DATASET EXTRACT:
━━━━━━━━━━
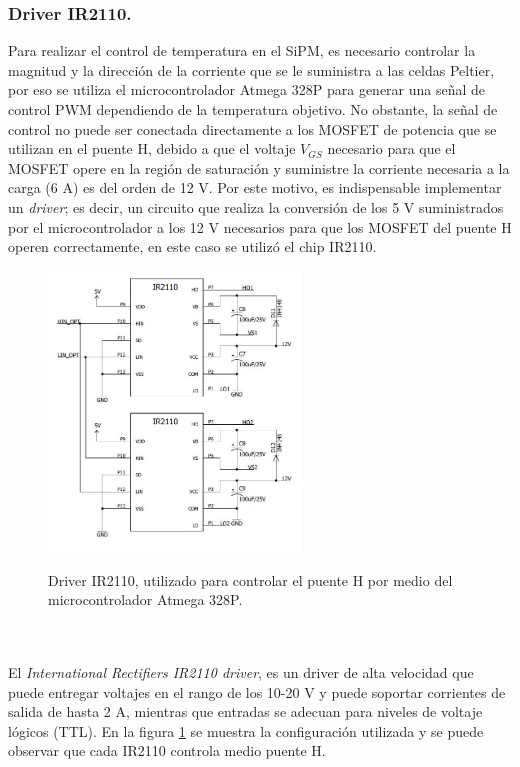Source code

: \subsubsection{Driver IR2110.}
Para realizar el control de temperatura en el SiPM, es necesario controlar la magnitud y la dirección de la corriente que se le suministra a las celdas Peltier, por eso se utiliza  el microcontrolador Atmega 328P para generar una señal de control PWM dependiendo de la temperatura objetivo. No obstante, la señal de control no puede ser conectada directamente a los MOSFET de potencia que se utilizan en el puente H, debido a que el voltaje $V_{GS}$ necesario para que el MOSFET opere en la región de saturación y suministre la corriente necesaria a la carga (6 A) es del orden de 12 V. Por este motivo, es indispensable implementar un \textit{driver}; es decir, un circuito que realiza la conversión de los 5 V suministrados por el microcontrolador a los 12 V necesarios para que los MOSFET del puente H operen correctamente, en este caso se utilizó el chip IR2110.
\begin{figure}[h!]
\begin{centering}
    \caption{Driver IR2110, utilizado para controlar el puente H por medio del microcontrolador Atmega 328P.}
    \includegraphics[width=0.6\textwidth]{Images/Driver.JPG}
    \label{fig:Driver}  
  \par\end{centering}
\end{figure}
\\ \\
El \textit{ International Rectifiers IR2110 driver}, es un driver de alta velocidad que puede entregar voltajes en el rango de los 10-20 V y puede soportar  corrientes de salida de hasta 2 A, mientras que entradas se adecuan para niveles de voltaje lógicos (TTL). En la figura \ref{fig:Driver}  se muestra la configuración utilizada y se puede observar que cada IR2110 controla medio puente H.\\ \\
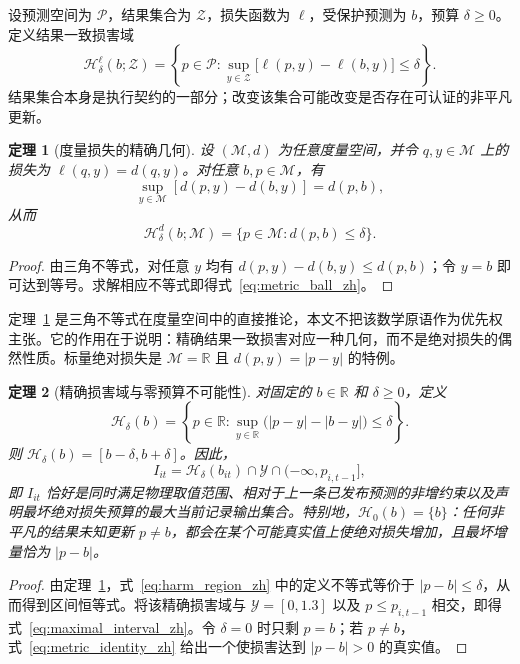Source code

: \documentclass[UTF8,11pt]{ctexart}
\newtheorem{theorem}{定理}
\newcommand{\R}{\mathbb{R}}
\begin{document}
设预测空间为 $\mathcal P$，结果集合为 $\mathcal Z$，损失函数为 $\ell$，受保护预测为 $b$，预算 $\delta\geq0$。定义结果一致损害域
\begin{equation}
  \mathcal H^{\ell}_{\delta}(b;\mathcal Z)
  =\left\{p\in\mathcal P:
  \sup_{y\in\mathcal Z}\bigl[\ell(p,y)-\ell(b,y)\bigr]\leq\delta
  \right\}.
  \label{eq:generic_harm_region_zh}
\end{equation}
结果集合本身是执行契约的一部分；改变该集合可能改变是否存在可认证的非平凡更新。

\begin{theorem}[度量损失的精确几何]
\label{thm:metric_harm_zh}
设 $(\mathcal M,d)$ 为任意度量空间，并令 $q,y\in\mathcal M$ 上的损失为 $\ell(q,y)=d(q,y)$。对任意 $b,p\in\mathcal M$，有
\begin{equation}
  \sup_{y\in\mathcal M}\left[d(p,y)-d(b,y)\right]=d(p,b),
  \label{eq:metric_identity_zh}
\end{equation}
从而
\begin{equation}
  \mathcal H^{d}_{\delta}(b;\mathcal M)
  =\{p\in\mathcal M:d(p,b)\leq\delta\}.
  \label{eq:metric_ball_zh}
\end{equation}
\end{theorem}
\begin{proof}
由三角不等式，对任意 $y$ 均有 $d(p,y)-d(b,y)\leq d(p,b)$；令 $y=b$ 即可达到等号。求解相应不等式即得式~\eqref{eq:metric_ball_zh}。
\end{proof}

定理~\ref{thm:metric_harm_zh} 是三角不等式在度量空间中的直接推论，本文不把该数学原语作为优先权主张。它的作用在于说明：精确结果一致损害对应一种几何，而不是绝对损失的偶然性质。标量绝对损失是 $\mathcal M=\R$ 且 $d(p,y)=|p-y|$ 的特例。

\begin{theorem}[精确损害域与零预算不可能性]
\label{thm:harm_region_zh}
对固定的 $b\in\R$ 和 $\delta\geq0$，定义
\begin{equation}
  \mathcal H_\delta(b)=\left\{p\in\R:
  \sup_{y\in\R}\bigl(|p-y|-|b-y|\bigr)\leq\delta\right\}.
  \label{eq:harm_region_zh}
\end{equation}
则 $\mathcal H_\delta(b)=[b-\delta,b+\delta]$。因此，
\begin{equation}
  I_{it}=\mathcal H_\delta(b_{it})\cap\mathcal Y
  \cap(-\infty,p_{i,t-1}],
  \label{eq:maximal_interval_zh}
\end{equation}
即 $I_{it}$ 恰好是同时满足物理取值范围、相对于上一条已发布预测的非增约束以及声明最坏绝对损失预算的最大当前记录输出集合。特别地，$\mathcal H_0(b)=\{b\}$：任何非平凡的结果未知更新 $p\neq b$，都会在某个可能真实值上使绝对损失增加，且最坏增量恰为 $|p-b|$。
\end{theorem}
\begin{proof}
由定理~\ref{thm:metric_harm_zh}，式~\eqref{eq:harm_region_zh} 中的定义不等式等价于 $|p-b|\leq\delta$，从而得到区间恒等式。将该精确损害域与 $\mathcal Y=[0,1.3]$ 以及 $p\leq p_{i,t-1}$ 相交，即得式~\eqref{eq:maximal_interval_zh}。令 $\delta=0$ 时只剩 $p=b$；若 $p\neq b$，式~\eqref{eq:metric_identity_zh} 给出一个使损害达到 $|p-b|>0$ 的真实值。
\end{proof}
\end{document}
━━━━━━━━━━
WHAT YOU SHOULD DO:
Output each of the lines above exactly, apart from the images.

WRITTEN SOLUTION:
Source code

: \subsubsection{Driver IR2110.}
Para realizar el control de temperatura en el SiPM, es necesario controlar la magnitud y la dirección de la corriente que se le suministra a las celdas Peltier, por eso se utiliza  el microcontrolador Atmega 328P para generar una señal de control PWM dependiendo de la temperatura objetivo. No obstante, la señal de control no puede ser conectada directamente a los MOSFET de potencia que se utilizan en el puente H, debido a que el voltaje $V_{GS}$ necesario para que el MOSFET opere en la región de saturación y suministre la corriente necesaria a la carga (6 A) es del orden de 12 V. Por este motivo, es indispensable implementar un \textit{driver}; es decir, un circuito que realiza la conversión de los 5 V suministrados por el microcontrolador a los 12 V necesarios para que los MOSFET del puente H operen correctamente, en este caso se utilizó el chip IR2110.
\begin{figure}[h!]
\begin{centering}
    \caption{Driver IR2110, utilizado para controlar el puente H por medio del microcontrolador Atmega 328P.}
    \includegraphics[width=0.6\textwidth]{Images/Driver.JPG}
    \label{fig:Driver}  
  \par\end{centering}
\end{figure}
\\ \\
El \textit{ International Rectifiers IR2110 driver}, es un driver de alta velocidad que puede entregar voltajes en el rango de los 10-20 V y puede soportar  corrientes de salida de hasta 2 A, mientras que entradas se adecuan para niveles de voltaje lógicos (TTL). En la figura \ref{fig:Driver}  se muestra la configuración utilizada y se puede observar que cada IR2110 controla medio puente H.\\ \\
Source code

: \documentclass[UTF8,11pt]{ctexart}
\newtheorem{theorem}{定理}
\newcommand{\R}{\mathbb{R}}
\begin{document}
设预测空间为 $\mathcal P$，结果集合为 $\mathcal Z$，损失函数为 $\ell$，受保护预测为 $b$，预算 $\delta\geq0$。定义结果一致损害域
\begin{equation}
  \mathcal H^{\ell}_{\delta}(b;\mathcal Z)
  =\left\{p\in\mathcal P:
  \sup_{y\in\mathcal Z}\bigl[\ell(p,y)-\ell(b,y)\bigr]\leq\delta
  \right\}.
  \label{eq:generic_harm_region_zh}
\end{equation}
结果集合本身是执行契约的一部分；改变该集合可能改变是否存在可认证的非平凡更新。

\begin{theorem}[度量损失的精确几何]
\label{thm:metric_harm_zh}
设 $(\mathcal M,d)$ 为任意度量空间，并令 $q,y\in\mathcal M$ 上的损失为 $\ell(q,y)=d(q,y)$。对任意 $b,p\in\mathcal M$，有
\begin{equation}
  \sup_{y\in\mathcal M}\left[d(p,y)-d(b,y)\right]=d(p,b),
  \label{eq:metric_identity_zh}
\end{equation}
从而
\begin{equation}
  \mathcal H^{d}_{\delta}(b;\mathcal M)
  =\{p\in\mathcal M:d(p,b)\leq\delta\}.
  \label{eq:metric_ball_zh}
\end{equation}
\end{theorem}
\begin{proof}
由三角不等式，对任意 $y$ 均有 $d(p,y)-d(b,y)\leq d(p,b)$；令 $y=b$ 即可达到等号。求解相应不等式即得式~\eqref{eq:metric_ball_zh}。
\end{proof}

定理~\ref{thm:metric_harm_zh} 是三角不等式在度量空间中的直接推论，本文不把该数学原语作为优先权主张。它的作用在于说明：精确结果一致损害对应一种几何，而不是绝对损失的偶然性质。标量绝对损失是 $\mathcal M=\R$ 且 $d(p,y)=|p-y|$ 的特例。

\begin{theorem}[精确损害域与零预算不可能性]
\label{thm:harm_region_zh}
对固定的 $b\in\R$ 和 $\delta\geq0$，定义
\begin{equation}
  \mathcal H_\delta(b)=\left\{p\in\R:
  \sup_{y\in\R}\bigl(|p-y|-|b-y|\bigr)\leq\delta\right\}.
  \label{eq:harm_region_zh}
\end{equation}
则 $\mathcal H_\delta(b)=[b-\delta,b+\delta]$。因此，
\begin{equation}
  I_{it}=\mathcal H_\delta(b_{it})\cap\mathcal Y
  \cap(-\infty,p_{i,t-1}],
  \label{eq:maximal_interval_zh}
\end{equation}
即 $I_{it}$ 恰好是同时满足物理取值范围、相对于上一条已发布预测的非增约束以及声明最坏绝对损失预算的最大当前记录输出集合。特别地，$\mathcal H_0(b)=\{b\}$：任何非平凡的结果未知更新 $p\neq b$，都会在某个可能真实值上使绝对损失增加，且最坏增量恰为 $|p-b|$。
\end{theorem}
\begin{proof}
由定理~\ref{thm:metric_harm_zh}，式~\eqref{eq:harm_region_zh} 中的定义不等式等价于 $|p-b|\leq\delta$，从而得到区间恒等式。将该精确损害域与 $\mathcal Y=[0,1.3]$ 以及 $p\leq p_{i,t-1}$ 相交，即得式~\eqref{eq:maximal_interval_zh}。令 $\delta=0$ 时只剩 $p=b$；若 $p\neq b$，式~\eqref{eq:metric_identity_zh} 给出一个使损害达到 $|p-b|>0$ 的真实值。
\end{proof}
\end{document}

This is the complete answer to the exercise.